_Exercise description:_ Your answer should be only the lines below from the one with "Hall Coefficient R<sub>H</sub> = 1/(qn)" to the one with "- High resolution, 3D imaging", repeated exactly, ends included.
Material provided Block Start
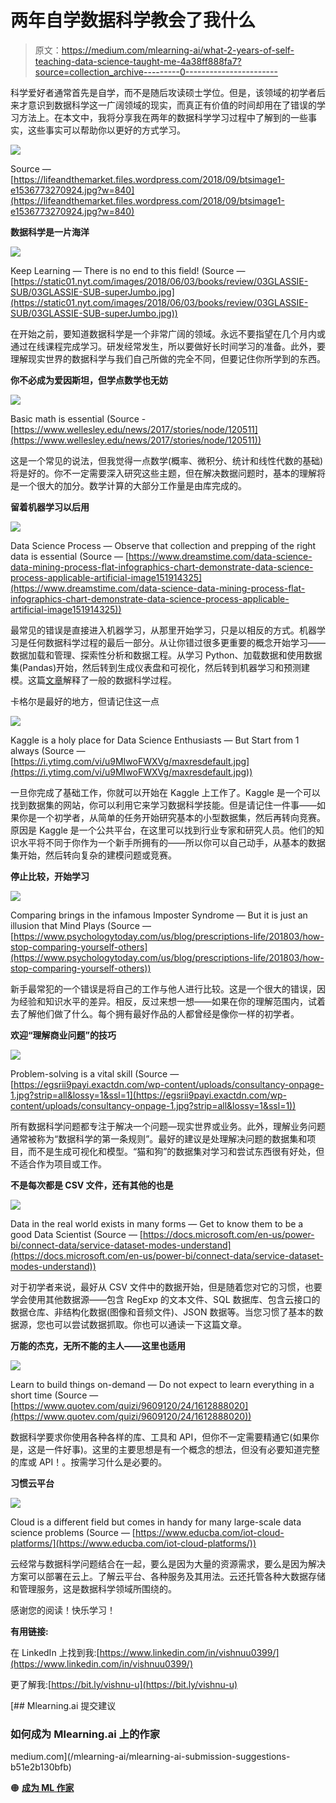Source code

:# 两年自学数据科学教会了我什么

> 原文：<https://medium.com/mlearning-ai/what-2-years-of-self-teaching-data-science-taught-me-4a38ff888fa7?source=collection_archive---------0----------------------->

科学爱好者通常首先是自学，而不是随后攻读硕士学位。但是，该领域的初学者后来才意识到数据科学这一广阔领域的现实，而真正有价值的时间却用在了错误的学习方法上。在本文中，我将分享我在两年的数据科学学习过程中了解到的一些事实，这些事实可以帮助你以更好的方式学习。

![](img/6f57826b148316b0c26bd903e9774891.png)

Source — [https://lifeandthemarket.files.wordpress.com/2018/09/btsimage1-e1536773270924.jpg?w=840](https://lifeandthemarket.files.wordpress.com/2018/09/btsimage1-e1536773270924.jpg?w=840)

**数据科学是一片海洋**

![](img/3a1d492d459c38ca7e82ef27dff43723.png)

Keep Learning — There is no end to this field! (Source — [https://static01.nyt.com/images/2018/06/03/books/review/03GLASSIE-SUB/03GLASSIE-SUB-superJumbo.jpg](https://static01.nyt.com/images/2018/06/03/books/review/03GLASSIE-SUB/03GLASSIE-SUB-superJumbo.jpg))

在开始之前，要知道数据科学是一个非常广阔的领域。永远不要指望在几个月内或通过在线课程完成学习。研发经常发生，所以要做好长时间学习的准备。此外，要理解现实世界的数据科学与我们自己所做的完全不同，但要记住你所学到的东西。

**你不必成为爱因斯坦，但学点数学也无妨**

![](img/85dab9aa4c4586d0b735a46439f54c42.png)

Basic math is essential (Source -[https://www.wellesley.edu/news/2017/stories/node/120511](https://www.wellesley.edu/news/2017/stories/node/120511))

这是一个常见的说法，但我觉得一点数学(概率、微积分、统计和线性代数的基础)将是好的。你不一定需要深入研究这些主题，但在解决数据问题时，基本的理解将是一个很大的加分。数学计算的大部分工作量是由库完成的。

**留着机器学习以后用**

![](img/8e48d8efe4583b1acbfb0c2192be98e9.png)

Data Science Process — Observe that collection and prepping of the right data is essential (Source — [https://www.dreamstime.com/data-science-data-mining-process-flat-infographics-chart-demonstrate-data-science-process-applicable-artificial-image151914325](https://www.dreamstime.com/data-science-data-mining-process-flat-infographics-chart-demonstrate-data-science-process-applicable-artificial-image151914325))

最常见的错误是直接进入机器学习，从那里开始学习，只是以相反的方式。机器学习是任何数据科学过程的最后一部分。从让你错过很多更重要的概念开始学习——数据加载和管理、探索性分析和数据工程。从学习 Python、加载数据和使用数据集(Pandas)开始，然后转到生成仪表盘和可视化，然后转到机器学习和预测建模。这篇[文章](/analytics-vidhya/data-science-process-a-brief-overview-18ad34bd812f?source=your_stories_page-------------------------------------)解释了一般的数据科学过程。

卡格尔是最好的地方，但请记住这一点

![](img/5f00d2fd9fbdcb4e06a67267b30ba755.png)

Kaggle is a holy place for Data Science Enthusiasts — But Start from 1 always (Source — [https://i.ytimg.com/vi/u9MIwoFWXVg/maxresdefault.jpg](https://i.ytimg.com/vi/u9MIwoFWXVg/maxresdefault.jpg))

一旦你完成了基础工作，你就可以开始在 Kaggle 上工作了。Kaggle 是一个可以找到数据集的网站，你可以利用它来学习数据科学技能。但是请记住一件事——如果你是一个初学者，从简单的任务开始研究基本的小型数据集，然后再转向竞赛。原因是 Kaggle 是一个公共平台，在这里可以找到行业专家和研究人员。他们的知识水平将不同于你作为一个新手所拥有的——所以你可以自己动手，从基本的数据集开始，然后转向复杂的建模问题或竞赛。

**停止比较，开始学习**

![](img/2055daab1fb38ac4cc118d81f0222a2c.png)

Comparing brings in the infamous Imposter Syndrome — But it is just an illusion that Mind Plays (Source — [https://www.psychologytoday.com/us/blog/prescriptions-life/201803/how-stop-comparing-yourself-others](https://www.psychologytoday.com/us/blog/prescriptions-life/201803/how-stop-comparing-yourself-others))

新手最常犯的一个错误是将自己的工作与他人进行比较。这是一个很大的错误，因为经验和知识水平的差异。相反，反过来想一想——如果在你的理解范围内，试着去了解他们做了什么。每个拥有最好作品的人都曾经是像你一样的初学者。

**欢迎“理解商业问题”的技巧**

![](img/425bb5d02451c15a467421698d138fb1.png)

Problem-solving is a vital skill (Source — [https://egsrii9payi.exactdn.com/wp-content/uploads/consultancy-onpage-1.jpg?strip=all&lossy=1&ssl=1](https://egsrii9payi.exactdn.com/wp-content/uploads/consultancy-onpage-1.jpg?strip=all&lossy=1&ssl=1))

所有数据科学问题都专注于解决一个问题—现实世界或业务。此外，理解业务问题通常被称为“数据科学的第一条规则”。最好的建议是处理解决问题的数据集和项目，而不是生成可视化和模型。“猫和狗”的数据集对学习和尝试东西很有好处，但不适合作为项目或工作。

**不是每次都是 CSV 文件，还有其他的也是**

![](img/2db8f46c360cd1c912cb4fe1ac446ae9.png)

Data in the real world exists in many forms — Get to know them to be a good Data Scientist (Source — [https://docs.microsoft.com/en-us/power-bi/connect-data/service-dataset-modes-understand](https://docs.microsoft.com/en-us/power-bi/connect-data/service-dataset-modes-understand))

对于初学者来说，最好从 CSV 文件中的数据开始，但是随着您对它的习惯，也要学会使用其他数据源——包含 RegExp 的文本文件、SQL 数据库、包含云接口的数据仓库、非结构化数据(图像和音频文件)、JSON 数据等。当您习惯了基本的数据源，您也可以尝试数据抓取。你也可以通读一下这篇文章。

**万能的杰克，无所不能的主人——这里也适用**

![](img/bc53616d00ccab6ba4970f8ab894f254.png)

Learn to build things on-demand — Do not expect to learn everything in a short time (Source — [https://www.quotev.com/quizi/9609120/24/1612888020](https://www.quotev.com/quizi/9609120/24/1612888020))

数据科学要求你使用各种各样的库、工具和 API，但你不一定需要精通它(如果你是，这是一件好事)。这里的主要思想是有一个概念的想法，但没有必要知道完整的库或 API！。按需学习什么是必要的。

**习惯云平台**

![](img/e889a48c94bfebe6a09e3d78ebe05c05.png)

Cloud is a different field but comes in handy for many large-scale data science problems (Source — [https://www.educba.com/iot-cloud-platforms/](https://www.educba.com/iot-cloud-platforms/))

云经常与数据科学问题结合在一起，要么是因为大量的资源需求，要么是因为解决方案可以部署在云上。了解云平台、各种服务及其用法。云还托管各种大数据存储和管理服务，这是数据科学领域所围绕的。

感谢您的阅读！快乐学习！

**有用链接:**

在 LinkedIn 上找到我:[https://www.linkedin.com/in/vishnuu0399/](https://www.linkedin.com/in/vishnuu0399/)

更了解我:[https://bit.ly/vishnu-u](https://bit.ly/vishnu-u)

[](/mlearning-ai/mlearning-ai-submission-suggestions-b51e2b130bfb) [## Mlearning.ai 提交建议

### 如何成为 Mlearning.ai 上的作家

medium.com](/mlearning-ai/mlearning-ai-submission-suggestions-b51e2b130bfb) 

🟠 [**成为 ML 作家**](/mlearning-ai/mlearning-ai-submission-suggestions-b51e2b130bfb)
Material provided Block End
Material provided Block Start
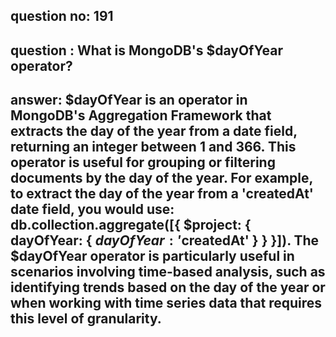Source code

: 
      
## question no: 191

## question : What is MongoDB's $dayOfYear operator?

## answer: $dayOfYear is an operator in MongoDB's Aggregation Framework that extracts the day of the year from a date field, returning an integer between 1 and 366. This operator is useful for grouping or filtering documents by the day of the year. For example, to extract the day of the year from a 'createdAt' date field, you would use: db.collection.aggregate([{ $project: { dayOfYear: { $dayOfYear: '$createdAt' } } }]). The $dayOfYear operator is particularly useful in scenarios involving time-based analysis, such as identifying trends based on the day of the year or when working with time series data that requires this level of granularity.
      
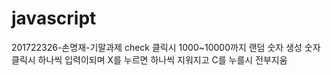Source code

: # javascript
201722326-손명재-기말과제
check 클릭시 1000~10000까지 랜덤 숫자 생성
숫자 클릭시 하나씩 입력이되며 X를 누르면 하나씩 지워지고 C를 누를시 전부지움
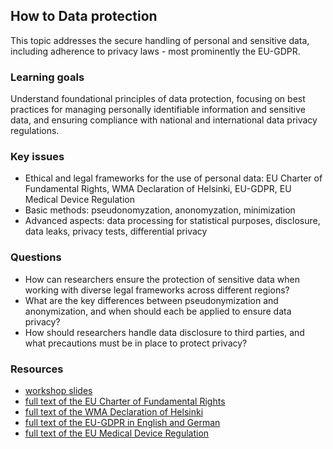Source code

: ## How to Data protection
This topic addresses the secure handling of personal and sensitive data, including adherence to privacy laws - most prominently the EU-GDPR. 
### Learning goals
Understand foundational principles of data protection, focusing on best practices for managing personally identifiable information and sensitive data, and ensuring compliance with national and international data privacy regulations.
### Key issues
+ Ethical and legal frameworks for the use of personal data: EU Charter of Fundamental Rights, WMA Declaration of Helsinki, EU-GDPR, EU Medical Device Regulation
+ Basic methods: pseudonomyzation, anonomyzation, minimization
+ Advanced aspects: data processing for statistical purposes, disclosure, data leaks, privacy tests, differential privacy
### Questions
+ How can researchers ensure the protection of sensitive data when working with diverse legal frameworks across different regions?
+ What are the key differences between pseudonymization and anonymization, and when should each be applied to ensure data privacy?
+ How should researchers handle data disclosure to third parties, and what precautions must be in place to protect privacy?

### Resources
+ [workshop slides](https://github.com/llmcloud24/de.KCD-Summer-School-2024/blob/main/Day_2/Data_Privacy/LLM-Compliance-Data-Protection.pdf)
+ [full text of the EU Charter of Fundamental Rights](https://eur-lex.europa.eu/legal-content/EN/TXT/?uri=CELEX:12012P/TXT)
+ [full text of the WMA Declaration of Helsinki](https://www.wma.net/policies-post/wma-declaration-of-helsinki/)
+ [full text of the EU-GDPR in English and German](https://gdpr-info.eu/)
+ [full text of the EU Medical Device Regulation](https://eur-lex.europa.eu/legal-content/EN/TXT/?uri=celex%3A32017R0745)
Material provided Block End
Material provided Block Start
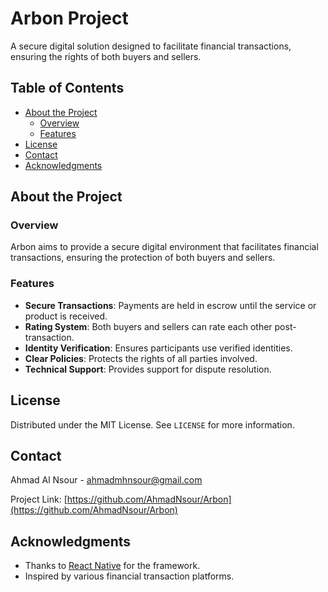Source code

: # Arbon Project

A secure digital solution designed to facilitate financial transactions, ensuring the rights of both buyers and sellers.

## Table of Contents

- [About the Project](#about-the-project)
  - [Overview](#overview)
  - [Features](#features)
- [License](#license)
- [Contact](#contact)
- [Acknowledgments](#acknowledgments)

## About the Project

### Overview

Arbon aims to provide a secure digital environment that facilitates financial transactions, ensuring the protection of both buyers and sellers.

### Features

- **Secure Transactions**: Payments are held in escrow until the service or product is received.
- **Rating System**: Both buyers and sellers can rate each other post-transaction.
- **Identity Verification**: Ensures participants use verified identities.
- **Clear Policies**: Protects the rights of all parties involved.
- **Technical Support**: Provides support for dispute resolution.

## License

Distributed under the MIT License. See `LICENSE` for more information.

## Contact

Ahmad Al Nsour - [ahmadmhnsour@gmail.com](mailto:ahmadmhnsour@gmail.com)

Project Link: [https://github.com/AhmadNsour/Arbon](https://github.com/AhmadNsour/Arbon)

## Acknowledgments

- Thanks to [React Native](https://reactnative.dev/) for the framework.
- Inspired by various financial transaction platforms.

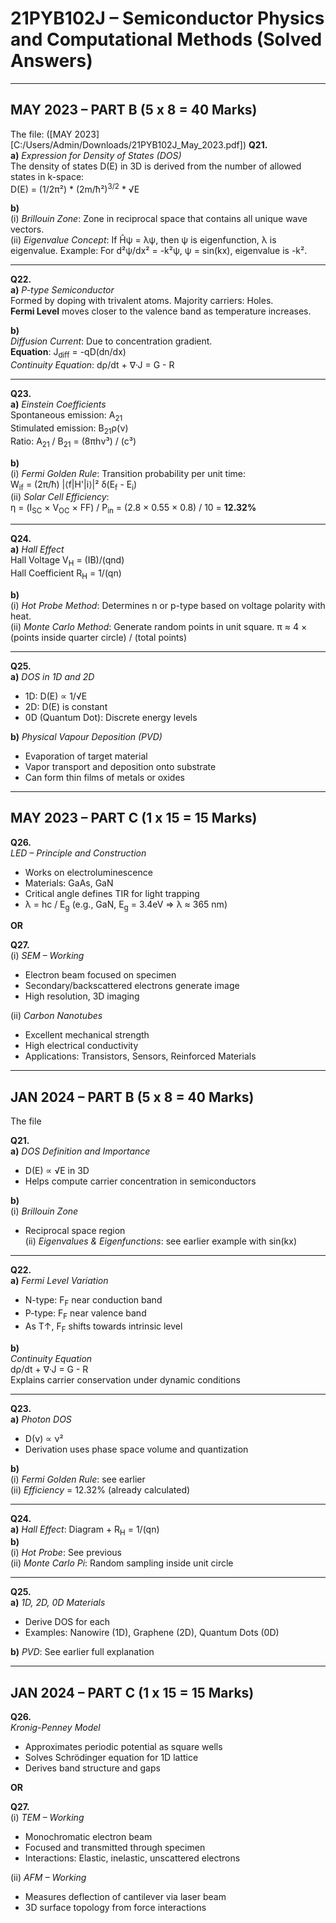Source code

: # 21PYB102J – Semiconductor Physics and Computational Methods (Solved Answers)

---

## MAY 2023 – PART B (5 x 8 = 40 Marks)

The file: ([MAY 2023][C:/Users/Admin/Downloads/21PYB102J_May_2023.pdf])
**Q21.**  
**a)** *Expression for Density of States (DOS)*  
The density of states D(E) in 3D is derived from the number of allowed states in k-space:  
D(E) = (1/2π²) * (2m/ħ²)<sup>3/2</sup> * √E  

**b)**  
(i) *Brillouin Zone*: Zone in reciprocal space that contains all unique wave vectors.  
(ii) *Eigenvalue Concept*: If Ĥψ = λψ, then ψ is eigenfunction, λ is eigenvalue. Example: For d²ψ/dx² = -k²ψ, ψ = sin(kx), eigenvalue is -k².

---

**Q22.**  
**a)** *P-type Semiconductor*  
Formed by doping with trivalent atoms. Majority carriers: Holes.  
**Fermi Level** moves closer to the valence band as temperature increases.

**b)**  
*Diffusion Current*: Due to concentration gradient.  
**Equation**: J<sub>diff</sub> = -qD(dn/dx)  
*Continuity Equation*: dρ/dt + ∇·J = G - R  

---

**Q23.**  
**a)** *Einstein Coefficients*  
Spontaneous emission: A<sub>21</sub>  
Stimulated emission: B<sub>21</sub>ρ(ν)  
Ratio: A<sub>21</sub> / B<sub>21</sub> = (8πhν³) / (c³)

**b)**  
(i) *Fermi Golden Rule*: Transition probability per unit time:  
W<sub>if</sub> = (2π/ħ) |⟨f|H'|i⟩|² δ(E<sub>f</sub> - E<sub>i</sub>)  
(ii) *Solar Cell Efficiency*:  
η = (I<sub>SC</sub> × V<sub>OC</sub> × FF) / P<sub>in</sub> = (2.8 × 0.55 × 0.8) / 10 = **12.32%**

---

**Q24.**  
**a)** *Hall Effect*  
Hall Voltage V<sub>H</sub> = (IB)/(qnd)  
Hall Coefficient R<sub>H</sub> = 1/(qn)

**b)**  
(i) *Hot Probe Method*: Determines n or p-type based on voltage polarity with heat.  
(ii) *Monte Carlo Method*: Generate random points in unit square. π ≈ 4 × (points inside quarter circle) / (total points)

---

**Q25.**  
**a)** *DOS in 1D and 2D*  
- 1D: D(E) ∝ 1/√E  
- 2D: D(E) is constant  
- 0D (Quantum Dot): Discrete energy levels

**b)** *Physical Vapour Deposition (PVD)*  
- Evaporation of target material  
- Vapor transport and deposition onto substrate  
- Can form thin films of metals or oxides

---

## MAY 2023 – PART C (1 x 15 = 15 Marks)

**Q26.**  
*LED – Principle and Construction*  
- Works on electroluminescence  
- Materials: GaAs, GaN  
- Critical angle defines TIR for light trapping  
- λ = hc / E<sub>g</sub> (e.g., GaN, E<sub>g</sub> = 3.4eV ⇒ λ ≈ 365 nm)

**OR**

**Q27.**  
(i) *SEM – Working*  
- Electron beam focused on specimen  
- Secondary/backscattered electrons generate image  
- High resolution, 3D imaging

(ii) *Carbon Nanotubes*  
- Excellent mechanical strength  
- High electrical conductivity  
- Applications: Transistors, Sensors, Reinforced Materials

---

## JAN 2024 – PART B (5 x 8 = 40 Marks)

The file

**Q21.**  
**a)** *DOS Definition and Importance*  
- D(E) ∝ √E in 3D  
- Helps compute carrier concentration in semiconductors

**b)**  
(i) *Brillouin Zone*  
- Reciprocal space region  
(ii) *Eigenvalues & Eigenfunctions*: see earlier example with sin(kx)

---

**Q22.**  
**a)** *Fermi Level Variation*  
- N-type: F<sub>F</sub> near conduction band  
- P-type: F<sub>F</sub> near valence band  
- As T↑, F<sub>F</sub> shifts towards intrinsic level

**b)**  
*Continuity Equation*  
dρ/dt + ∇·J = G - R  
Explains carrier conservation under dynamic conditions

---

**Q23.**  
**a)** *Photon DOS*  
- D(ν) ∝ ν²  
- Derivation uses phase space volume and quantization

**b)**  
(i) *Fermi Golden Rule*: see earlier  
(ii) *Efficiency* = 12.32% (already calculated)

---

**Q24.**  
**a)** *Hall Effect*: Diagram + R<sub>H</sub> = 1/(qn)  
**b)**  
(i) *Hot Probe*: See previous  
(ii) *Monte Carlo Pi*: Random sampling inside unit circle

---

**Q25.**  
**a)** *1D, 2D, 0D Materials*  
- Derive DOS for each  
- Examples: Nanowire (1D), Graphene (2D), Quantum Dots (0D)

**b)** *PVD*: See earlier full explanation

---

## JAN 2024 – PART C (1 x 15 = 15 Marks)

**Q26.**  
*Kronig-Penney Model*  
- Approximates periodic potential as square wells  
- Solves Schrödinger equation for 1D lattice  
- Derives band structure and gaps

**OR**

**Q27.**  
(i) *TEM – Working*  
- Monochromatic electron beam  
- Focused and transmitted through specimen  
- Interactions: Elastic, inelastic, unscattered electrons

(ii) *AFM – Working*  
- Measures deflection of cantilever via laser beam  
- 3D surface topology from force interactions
Material provided Block End
_Written response:_
Hall Coefficient R<sub>H</sub> = 1/(qn)

**b)**  
(i) *Hot Probe Method*: Determines n or p-type based on voltage polarity with heat.  
(ii) *Monte Carlo Method*: Generate random points in unit square. π ≈ 4 × (points inside quarter circle) / (total points)

---

**Q25.**  
**a)** *DOS in 1D and 2D*  
- 1D: D(E) ∝ 1/√E  
- 2D: D(E) is constant  
- 0D (Quantum Dot): Discrete energy levels

**b)** *Physical Vapour Deposition (PVD)*  
- Evaporation of target material  
- Vapor transport and deposition onto substrate  
- Can form thin films of metals or oxides

---

## MAY 2023 – PART C (1 x 15 = 15 Marks)

**Q26.**  
*LED – Principle and Construction*  
- Works on electroluminescence  
- Materials: GaAs, GaN  
- Critical angle defines TIR for light trapping  
- λ = hc / E<sub>g</sub> (e.g., GaN, E<sub>g</sub> = 3.4eV ⇒ λ ≈ 365 nm)

**OR**

**Q27.**  
(i) *SEM – Working*  
- Electron beam focused on specimen  
- Secondary/backscattered electrons generate image  
- High resolution, 3D imaging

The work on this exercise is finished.